- [AIM OF THE EXERCISE]: All lines holding the word "easily" in the listing below need to be copied.
******************************
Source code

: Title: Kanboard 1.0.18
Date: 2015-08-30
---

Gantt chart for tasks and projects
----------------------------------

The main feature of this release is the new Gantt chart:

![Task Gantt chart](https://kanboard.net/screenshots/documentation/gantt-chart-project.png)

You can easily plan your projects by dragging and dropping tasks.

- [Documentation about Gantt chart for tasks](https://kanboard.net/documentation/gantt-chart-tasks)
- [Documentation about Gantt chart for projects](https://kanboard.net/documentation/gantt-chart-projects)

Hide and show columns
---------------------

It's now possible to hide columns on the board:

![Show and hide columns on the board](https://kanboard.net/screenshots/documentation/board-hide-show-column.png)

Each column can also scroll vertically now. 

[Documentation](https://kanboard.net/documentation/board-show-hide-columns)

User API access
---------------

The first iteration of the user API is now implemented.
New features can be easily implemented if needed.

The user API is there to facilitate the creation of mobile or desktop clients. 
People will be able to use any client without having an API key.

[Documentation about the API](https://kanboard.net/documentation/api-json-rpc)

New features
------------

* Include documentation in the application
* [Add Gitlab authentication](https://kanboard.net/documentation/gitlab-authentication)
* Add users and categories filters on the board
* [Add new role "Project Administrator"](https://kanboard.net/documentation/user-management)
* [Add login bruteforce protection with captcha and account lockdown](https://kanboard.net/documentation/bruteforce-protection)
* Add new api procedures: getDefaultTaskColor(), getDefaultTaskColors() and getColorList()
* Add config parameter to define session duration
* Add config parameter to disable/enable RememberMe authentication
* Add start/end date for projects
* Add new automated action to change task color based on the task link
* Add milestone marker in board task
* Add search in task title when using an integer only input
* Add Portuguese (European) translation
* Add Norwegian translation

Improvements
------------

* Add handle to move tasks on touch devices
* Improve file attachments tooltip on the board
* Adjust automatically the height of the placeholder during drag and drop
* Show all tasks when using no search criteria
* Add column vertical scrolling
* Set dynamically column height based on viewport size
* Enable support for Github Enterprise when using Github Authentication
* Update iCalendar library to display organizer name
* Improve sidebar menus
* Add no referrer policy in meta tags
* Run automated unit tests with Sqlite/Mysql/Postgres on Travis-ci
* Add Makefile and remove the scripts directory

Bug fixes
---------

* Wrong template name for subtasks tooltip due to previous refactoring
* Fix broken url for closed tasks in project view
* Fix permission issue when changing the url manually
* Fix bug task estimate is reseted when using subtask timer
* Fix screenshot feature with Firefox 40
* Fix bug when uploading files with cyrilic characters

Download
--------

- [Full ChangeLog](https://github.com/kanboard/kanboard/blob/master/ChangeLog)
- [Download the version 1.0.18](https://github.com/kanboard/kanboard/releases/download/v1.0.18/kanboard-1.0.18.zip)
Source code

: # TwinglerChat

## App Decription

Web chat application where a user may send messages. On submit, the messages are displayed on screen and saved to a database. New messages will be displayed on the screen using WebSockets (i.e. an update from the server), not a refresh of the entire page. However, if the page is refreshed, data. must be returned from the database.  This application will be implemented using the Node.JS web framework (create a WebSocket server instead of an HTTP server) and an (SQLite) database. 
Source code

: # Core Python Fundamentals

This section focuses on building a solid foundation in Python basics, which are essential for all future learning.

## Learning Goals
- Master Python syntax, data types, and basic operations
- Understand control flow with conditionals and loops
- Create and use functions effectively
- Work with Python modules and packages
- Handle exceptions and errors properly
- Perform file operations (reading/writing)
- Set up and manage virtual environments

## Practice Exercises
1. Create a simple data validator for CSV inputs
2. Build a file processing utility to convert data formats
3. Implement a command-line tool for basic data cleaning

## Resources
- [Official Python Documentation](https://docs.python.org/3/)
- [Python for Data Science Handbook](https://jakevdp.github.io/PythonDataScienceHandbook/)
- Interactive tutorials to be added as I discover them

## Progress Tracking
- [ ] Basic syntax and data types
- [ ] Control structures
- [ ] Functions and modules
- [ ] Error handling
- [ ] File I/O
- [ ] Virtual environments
******************************
- [RESPONSE TO THE TASK]:
You can easily plan your projects by dragging and dropping tasks.
New features can be easily implemented if needed.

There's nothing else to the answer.